Scrummaster tip – Make your teams stronger by doing less work for them!

Sometimes as Scrummasters we spoon-feed our teams a bit too much by doing loads of small support tasks for them. To make our teams really strong and self-organising we need to take a step back and do as few things for them as possible.

So a simple way to live that day-by-day is to not spoon-feed players [as a coach]. And that might be [something simple like] not handing out a daily plan every day.” Wayne Smith, All Black Coach

This is a list of trivial things that you might be doing that you can easily offload to the team.

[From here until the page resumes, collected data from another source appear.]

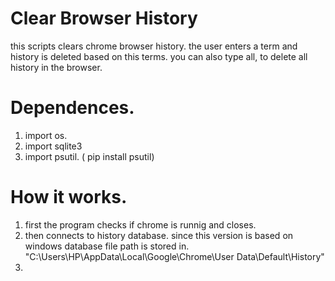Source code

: # Clear Browser History

this scripts clears chrome browser history.
the user enters a term and history is deleted based on this terms.
you can also  type all, to delete all history in the browser.

# Dependences.
1. import os.
2. import sqlite3
3. import psutil. ( pip install psutil)

# How it works.
1. first the program checks if chrome is runnig and closes.
2. then connects to history database. since this version is based on windows database file path is stored in.
 "C:\\Users\\HP\\AppData\\Local\\Google\\Chrome\\User Data\\Default\\History"
3. 
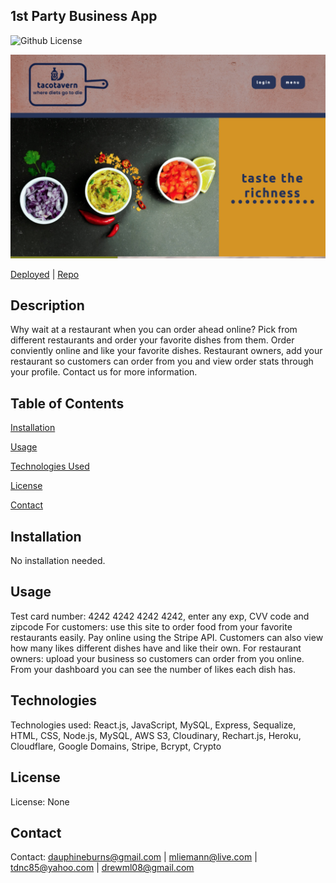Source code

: ## 1st Party Business App

![Github License](https://img.shields.io/badge/license-none-blue.svg)

<img src="./client/public/assets/tacotavern.png">

[Deployed](https://www.taco-tavern.com/)    |    [Repo](https://github.com/mliemann/1st-Party-Business-App)


## Description
Why wait at a restaurant when you can order ahead online? Pick from different restaurants and order your favorite dishes from them. Order conviently online and like your favorite dishes. Restaurant owners, add your restaurant so customers can order from you and view order stats through your profile. Contact us for more information.

## Table of Contents
[Installation](#installation)

[Usage](#usage)

[Technologies Used](#technologies)

[License](#license)

[Contact](#contact)

## Installation
No installation needed.

## Usage
Test card number: 4242 4242 4242 4242, enter any exp, CVV code and zipcode
For customers: use this site to order food from your favorite restaurants easily. Pay online using the Stripe API. Customers can also view how many likes different dishes have and like their own.
For restaurant owners: upload your business so customers can order from you online. From your dashboard you can see the number of likes each dish has.

## Technologies
Technologies used: React.js, JavaScript, MySQL, Express, Sequalize, HTML, CSS, Node.js, MySQL, AWS S3, Cloudinary, Rechart.js, Heroku, Cloudflare, Google Domains, Stripe, Bcrypt, Crypto

## License
License: None

## Contact
Contact: 
dauphineburns@gmail.com    |    mliemann@live.com    |    tdnc85@yahoo.com    |    drewml08@gmail.com
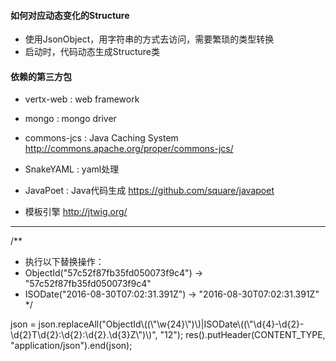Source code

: 
#### 如何对应动态变化的Structure
 - 使用JsonObject，用字符串的方式去访问，需要繁琐的类型转换
 - 启动时，代码动态生成Structure类

#### 依赖的第三方包

- vertx-web : web framework

- mongo : mongo driver

- commons-jcs : Java Caching System
  http://commons.apache.org/proper/commons-jcs/

- SnakeYAML : yaml处理

- JavaPoet : Java代码生成
  https://github.com/square/javapoet

- 模板引擎
  http://jtwig.org/

----
/**
 * 执行以下替换操作：
 * ObjectId("57c52f87fb35fd050073f9c4") -> "57c52f87fb35fd050073f9c4"
 * ISODate("2016-08-30T07:02:31.391Z") -> "2016-08-30T07:02:31.391Z"
 */

json = json.replaceAll("ObjectId\\((\\\"\\w{24}\\\")\\)|ISODate\\((\\\"\\d{4}-\\d{2}-\\d{2}T\\d{2}:\\d{2}:\\d{2}.\\d{3}Z\\\")\\)", "$1$2");
res().putHeader(CONTENT_TYPE, "application/json").end(json);

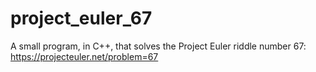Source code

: # project_euler_67
A small program, in C++, that solves the Project Euler riddle number 67: https://projecteuler.net/problem=67
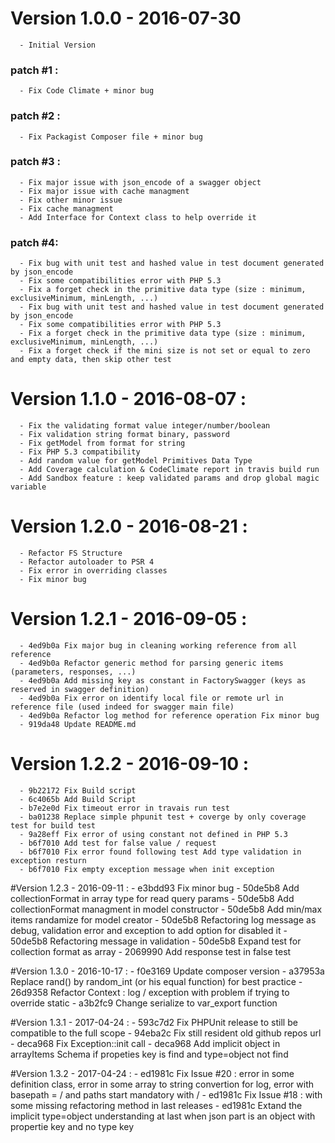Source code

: # Version 1.0.0 - 2016-07-30
      - Initial Version
### patch #1 :
      - Fix Code Climate + minor bug
### patch #2 : 
      - Fix Packagist Composer file + minor bug
### patch #3 : 
      - Fix major issue with json_encode of a swagger object
      - Fix major issue with cache managment
      - Fix other minor issue
      - Fix cache managment 
      - Add Interface for Context class to help override it
### patch #4:
      - Fix bug with unit test and hashed value in test document generated by json_encode
      - Fix some compatibilities error with PHP 5.3
      - Fix a forget check in the primitive data type (size : minimum, exclusiveMinimum, minLength, ...)
      - Fix bug with unit test and hashed value in test document generated by json_encode
      - Fix some compatibilities error with PHP 5.3
      - Fix a forget check in the primitive data type (size : minimum, exclusiveMinimum, minLength, ...)
      - Fix a forget check if the mini size is not set or equal to zero and empty data, then skip other test

# Version 1.1.0 - 2016-08-07 :
      - Fix the validating format value integer/number/boolean
      - Fix validation string format binary, password
      - Fix getModel from format for string
      - Fix PHP 5.3 compatibility
      - Add random value for getModel Primitives Data Type
      - Add Coverage calculation & CodeClimate report in travis build run
      - Add Sandbox feature : keep validated params and drop global magic variable

# Version 1.2.0 - 2016-08-21 :
      - Refactor FS Structure
      - Refactor autoloader to PSR 4
      - Fix error in overriding classes
      - Fix minor bug

# Version 1.2.1 - 2016-09-05 :
      - 4ed9b0a Fix major bug in cleaning working reference from all reference 
      - 4ed9b0a Refactor generic method for parsing generic items (parameters, responses, ...) 
      - 4ed9b0a Add missing key as constant in FactorySwagger (keys as reserved in swagger definition) 
      - 4ed9b0a Fix error on identify local file or remote url in reference file (used indeed for swagger main file) 
      - 4ed9b0a Refactor log method for reference operation Fix minor bug
      - 919da48 Update README.md

# Version 1.2.2 - 2016-09-10 :
      - 9b22172 Fix Build script
      - 6c4065b Add Build Script
      - b7e2e0d Fix timeout error in travais run test
      - ba01238 Replace simple phpunit test + coverge by only coverage test for build test
      - 9a28eff Fix error of using constant not defined in PHP 5.3
      - b6f7010 Add test for false value / request 
      - b6f7010 Fix error found following test Add type validation in exception resturn 
      - b6f7010 Fix empty exception message when init exception

#Version 1.2.3 - 2016-09-11 :
      - e3bdd93 Fix minor bug
      - 50de5b8 Add collectionFormat in array type for read query params 
      - 50de5b8 Add collectionFormat managment in model constructor 
      - 50de5b8 Add min/max items randamize for model creator 
      - 50de5b8 Refactoring log message as debug, validation error and exception to add option for disabled it 
      - 50de5b8 Refactoring message in validation 
      - 50de5b8 Expand test for collection format as array
      - 2069990 Add response test in false test

#Version 1.3.0 - 2016-10-17 :
      - f0e3169 Update composer version
      - a37953a Replace rand() by random_int (or his equal function) for best practice
      - 26d9358 Refactor Context : log / exception with problem if trying to override static
      - a3b2fc9 Change serialize to var_export function

#Version 1.3.1 - 2017-04-24 : 
      - 593c7d2 Fix PHPUnit release to still be compatible to the full scope
      - 94eba2c Fix still resident old github repos url
      - deca968 Fix Exception::init call
      - deca968 Add implicit object in arrayItems Schema if propeties key is find and type=object not find

#Version 1.3.2 - 2017-04-24 :
      - ed1981c Fix Issue #20 : error in some definition class, error in some array to string convertion for log, error with basepath = / and paths start mandatory with / 
      - ed1981c Fix Issue #18 : with some missing refactoring method in last releases 
      - ed1981c Extand the implicit type=object understanding at last when json part is an object with propertie key and no type key

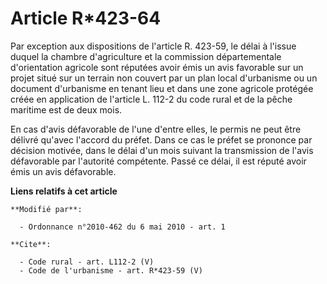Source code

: # Article R*423-64

Par exception aux dispositions de l'article R. 423-59, le délai à l'issue duquel la chambre d'agriculture et la commission
départementale d'orientation agricole sont réputées avoir émis un avis favorable sur un projet situé sur un terrain non
couvert par un plan local d'urbanisme ou un document d'urbanisme en tenant lieu et dans une zone agricole protégée créée en
application de l'article L. 112-2 du code rural et de la pêche maritime est de deux mois. 

En cas d'avis défavorable de l'une d'entre elles, le permis ne peut être délivré qu'avec l'accord du préfet. Dans ce cas le
préfet se prononce par décision motivée, dans le délai d'un mois suivant la transmission de l'avis défavorable par l'autorité
compétente. Passé ce délai, il est réputé avoir émis un avis défavorable.

**Liens relatifs à cet article**

	**Modifié par**:

	  - Ordonnance n°2010-462 du 6 mai 2010 - art. 1

	**Cite**:

	  - Code rural - art. L112-2 (V)
	  - Code de l'urbanisme - art. R*423-59 (V)
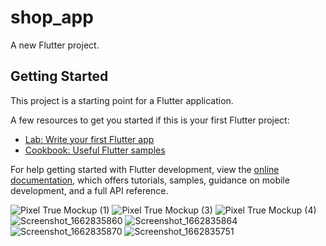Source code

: # shop_app

A new Flutter project.

## Getting Started

This project is a starting point for a Flutter application.

A few resources to get you started if this is your first Flutter project:

- [Lab: Write your first Flutter app](https://docs.flutter.dev/get-started/codelab)
- [Cookbook: Useful Flutter samples](https://docs.flutter.dev/cookbook)

For help getting started with Flutter development, view the
[online documentation](https://docs.flutter.dev/), which offers tutorials,
samples, guidance on mobile development, and a full API reference.

![Pixel True Mockup (1)](https://user-images.githubusercontent.com/79190719/226699132-6e4e9255-0163-4ff2-9540-dcf0b679e376.png)
![Pixel True Mockup (3)](https://user-images.githubusercontent.com/79190719/226699200-ed902e04-91d9-4343-b71e-2a1595c0835a.png)
![Pixel True Mockup (4)](https://user-images.githubusercontent.com/79190719/226699215-86b155b0-d585-4379-8d72-c91f566a7b6c.png)
![Screenshot_1662835860](https://user-images.githubusercontent.com/79190719/189472699-efc2e7af-a354-4c53-a7c7-906e5ca00662.png)
![Screenshot_1662835864](https://user-images.githubusercontent.com/79190719/189472701-3e8f665f-a154-48f4-bd8f-1c270f412a6c.png)
![Screenshot_1662835870](https://user-images.githubusercontent.com/79190719/189472702-aa790dbf-6e49-40d7-83b4-c734f713fb5a.png)
![Screenshot_1662835751](https://user-images.githubusercontent.com/79190719/189472703-eacf5b65-0774-477b-a4d3-d5cdf66deca3.png)
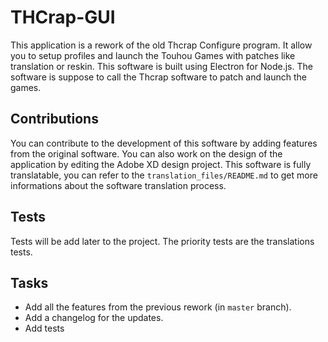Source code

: # THCrap-GUI
This application is a rework of the old Thcrap Configure program. It allow you to setup profiles and
launch the Touhou Games with patches like translation or reskin. This software is built using
Electron for Node.js. The software is suppose to call the Thcrap software to patch and launch the
games.

## Contributions
You can contribute to the development of this software by adding features from the original
software. You can also work on the design of the application by editing the Adobe XD design project.
This software is fully translatable, you can refer to the `translation_files/README.md` to get more
informations about the software translation process.

## Tests
Tests will be add later to the project. The priority tests are the translations tests.

## Tasks
* Add all the features from the previous rework (in `master` branch).
* Add a changelog for the updates.
* Add tests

  • Bringing postits and sharpies to the Planning meeting
  • Turning on the digital board before the morning standup
  • Printing and drawing the line for the Iteration Burndown chart
  • Printing Story cards form JIRA (or other Agile software)
  • Calls the countdown for Planning Poker – the Product Owner should do this
  • Orders new stationary eg postits and sharpies
  • Cleaning the board at the end of the Iteration
  • Moves the Board into the meeting room for planning
  • Filling out the Capacity Plan for the team
  • Closing the Iteration off in JIRA
  • Starting the new Iteration in JIRA

What else can you think of?

Every iteration try to think of one small thing you are still doing for the Team and let them know that they will be taking responsibility for that from now on. Slowly but surely they will take full control and responsibility for their own Agile journey

Handling risks in Agile

One of my recent BAU Scrum teams ran a fortnightly risk review meeting. The risks were prioritised according to probability and impact and tracked in a risk register spreadsheet in Excel.

If there were Stories that the Team could work on to mitigate risks, these were added to JIRA. The Stories in JIRA and the risks in the risk register were linked.

The importance of the risks became part of the business value that the Product Owner considered when he prioritised Stories for each sprint.

When the stories were DONE in a given iteration, both JIRA and the risk register was updated.

Planning new Stories part way through an Iteration

Sometimes an iteration will get off to a brilliant start and it will become obvious that the Team will finish the planned Stories well before the iteration is finished. When this happens it is important to make sure that any new Stories that are planned in are planned properly.

When planning in new Stories consider the following:


  • Make sure that the Team agree that ALL of the original planned Stories will get DONE.
  • Book an interim-planning meeting with ALL of the Team and the Product Owner to plan in the new Story(s).
  • Make sure that any new Stories are fully written and go through the same planning rigour as any Story planned in at the beginning of an Iteration.
  • Even if a Story is written and estimated it is important to review the Story as you would at any planning session to make sure the details, conditions of satisfaction and estimate are still accurate.
  • The Team must COMMIT to getting the Stories new DONE just like in any other planning session.
  • The new Story(s) become part of the Teams commitment for the Iteration and are included in any post Iteration metrics. If a new Story doesn’t get DONE don’t be tempted to wipe it from the records as it “wasn’t part of the original plan anyway”.
  • Review why the original plan wasn’t accurate at the Team Retrospective.


  • Don’t pull work that the team cannot get DONE according to their Definition of DONE
  • Don’t just pull the next highest priority Stories off the backlog
  • Don’t plan in the new work at Standup
  • Don’t let the Product Owner make the decision for the Team
  • Don’t use previously written Stories without the Team fully reviewing them and confirming estimates

Why having extra capacity part way through an Iteration isn’t always great.

It might seem like a good thing to have a load of extra capacity part way through an Iteration but underplanning an iteration is still a failure to estimate and plan accurately. Also planning in new Stories part way through an iteration is less efficient than planning the same Stories the beginning so there is an impact on Velocity.


At the Retrospective ask why they original plan was underestimated. Understanding why we weren’t accurate will help is plan the correct amount of stories in future iterations.